### Exercise instructions:
In the entries below, filter for the word "Assistant" and copy every matching line.
━━━ Material for this exercise
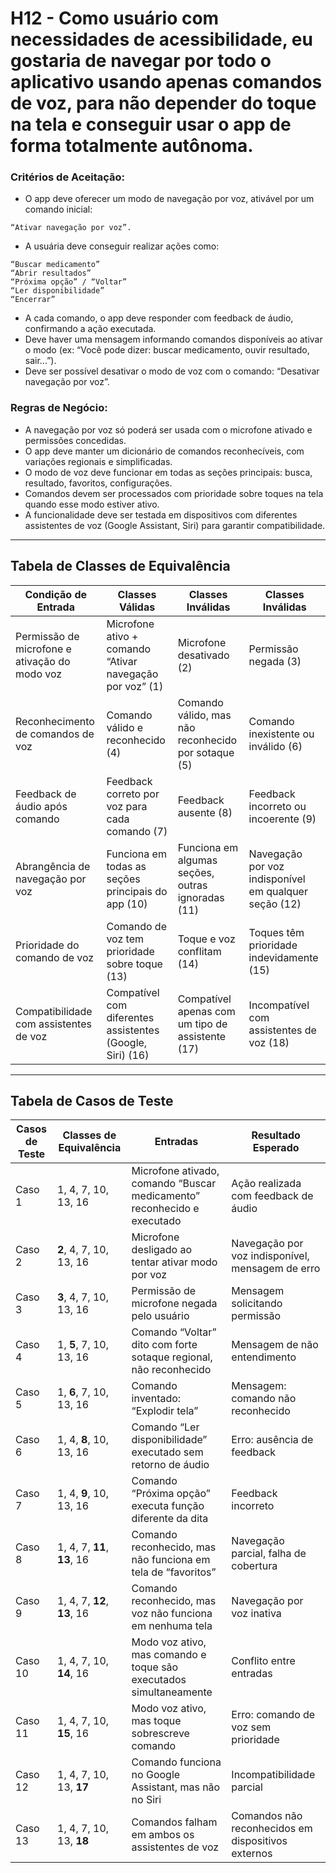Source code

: # H12 - Como usuário com necessidades de acessibilidade, eu gostaria de navegar por todo o aplicativo usando apenas comandos de voz, para não depender do toque na tela e conseguir usar o app de forma totalmente autônoma.

### **Critérios de Aceitação:**

- O app deve oferecer um modo de navegação por voz, ativável por um comando inicial:

`“Ativar navegação por voz”.`

- A usuária deve conseguir realizar ações como:
```
“Buscar medicamento”
“Abrir resultados”
“Próxima opção” / “Voltar”
“Ler disponibilidade”
“Encerrar”
```

- A cada comando, o app deve responder com feedback de áudio, confirmando a ação executada.
- Deve haver uma mensagem informando comandos disponíveis ao ativar o modo (ex: “Você pode dizer: buscar medicamento, ouvir resultado, sair...”).
- Deve ser possível desativar o modo de voz com o comando: “Desativar navegação por voz”.

### **Regras de Negócio:**

- A navegação por voz só poderá ser usada com o microfone ativado e permissões concedidas.
- O app deve manter um dicionário de comandos reconhecíveis, com variações regionais e simplificadas.
- O modo de voz deve funcionar em todas as seções principais: busca, resultado, favoritos, configurações.
- Comandos devem ser processados com prioridade sobre toques na tela quando esse modo estiver ativo.
- A funcionalidade deve ser testada em dispositivos com diferentes assistentes de voz (Google Assistant, Siri) para garantir compatibilidade.
---
## Tabela de Classes de Equivalência

| Condição de Entrada                           | Classes Válidas                                           | Classes Inválidas                                   | Classes Inválidas                                     |
| --------------------------------------------- | --------------------------------------------------------- | --------------------------------------------------- | ----------------------------------------------------- |
| Permissão de microfone e ativação do modo voz | Microfone ativo + comando “Ativar navegação por voz” (1)  | Microfone desativado (2)                            | Permissão negada (3)                                  |
| Reconhecimento de comandos de voz             | Comando válido e reconhecido (4)                          | Comando válido, mas não reconhecido por sotaque (5) | Comando inexistente ou inválido (6)                   |
| Feedback de áudio após comando                | Feedback correto por voz para cada comando (7)            | Feedback ausente (8)                                | Feedback incorreto ou incoerente (9)                  |
| Abrangência de navegação por voz              | Funciona em todas as seções principais do app (10)        | Funciona em algumas seções, outras ignoradas (11)   | Navegação por voz indisponível em qualquer seção (12) |
| Prioridade do comando de voz                  | Comando de voz tem prioridade sobre toque (13)            | Toque e voz conflitam (14)                          | Toques têm prioridade indevidamente (15)              |
| Compatibilidade com assistentes de voz        | Compatível com diferentes assistentes (Google, Siri) (16) | Compatível apenas com um tipo de assistente (17)    | Incompatível com assistentes de voz (18)              |
---
## Tabela de Casos de Teste

| Casos de Teste | Classes de Equivalência     | Entradas                                                                | Resultado Esperado                                 |
| -------------- | --------------------------- | ----------------------------------------------------------------------- | -------------------------------------------------- |
| Caso 1         | 1, 4, 7, 10, 13, 16         | Microfone ativado, comando “Buscar medicamento” reconhecido e executado | Ação realizada com feedback de áudio               |
| Caso 2         | **2**, 4, 7, 10, 13, 16     | Microfone desligado ao tentar ativar modo por voz                       | Navegação por voz indisponível, mensagem de erro   |
| Caso 3         | **3**, 4, 7, 10, 13, 16     | Permissão de microfone negada pelo usuário                              | Mensagem solicitando permissão                     |
| Caso 4         | 1, **5**, 7, 10, 13, 16     | Comando “Voltar” dito com forte sotaque regional, não reconhecido       | Mensagem de não entendimento                       |
| Caso 5         | 1, **6**, 7, 10, 13, 16     | Comando inventado: “Explodir tela”                                      | Mensagem: comando não reconhecido                  |
| Caso 6         | 1, 4, **8**, 10, 13, 16     | Comando “Ler disponibilidade” executado sem retorno de áudio            | Erro: ausência de feedback                         |
| Caso 7         | 1, 4, **9**, 10, 13, 16     | Comando “Próxima opção” executa função diferente da dita                | Feedback incorreto                                 |
| Caso 8         | 1, 4, 7, **11**, **13**, 16 | Comando reconhecido, mas não funciona em tela de “favoritos”            | Navegação parcial, falha de cobertura              |
| Caso 9         | 1, 4, 7, **12**, **13**, 16 | Comando reconhecido, mas voz não funciona em nenhuma tela               | Navegação por voz inativa                          |
| Caso 10        | 1, 4, 7, 10, **14**, 16     | Modo voz ativo, mas comando e toque são executados simultaneamente      | Conflito entre entradas                            |
| Caso 11        | 1, 4, 7, 10, **15**, 16     | Modo voz ativo, mas toque sobrescreve comando                           | Erro: comando de voz sem prioridade                |
| Caso 12        | 1, 4, 7, 10, 13, **17**     | Comando funciona no Google Assistant, mas não no Siri                   | Incompatibilidade parcial                          |
| Caso 13        | 1, 4, 7, 10, 13, **18**     | Comandos falham em ambos os assistentes de voz                          | Comandos não reconhecidos em dispositivos externos |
━━━━━━
### Exercise solution:
- A funcionalidade deve ser testada em dispositivos com diferentes assistentes de voz (Google Assistant, Siri) para garantir compatibilidade.
| Caso 12        | 1, 4, 7, 10, 13, **17**     | Comando funciona no Google Assistant, mas não no Siri                   | Incompatibilidade parcial                          |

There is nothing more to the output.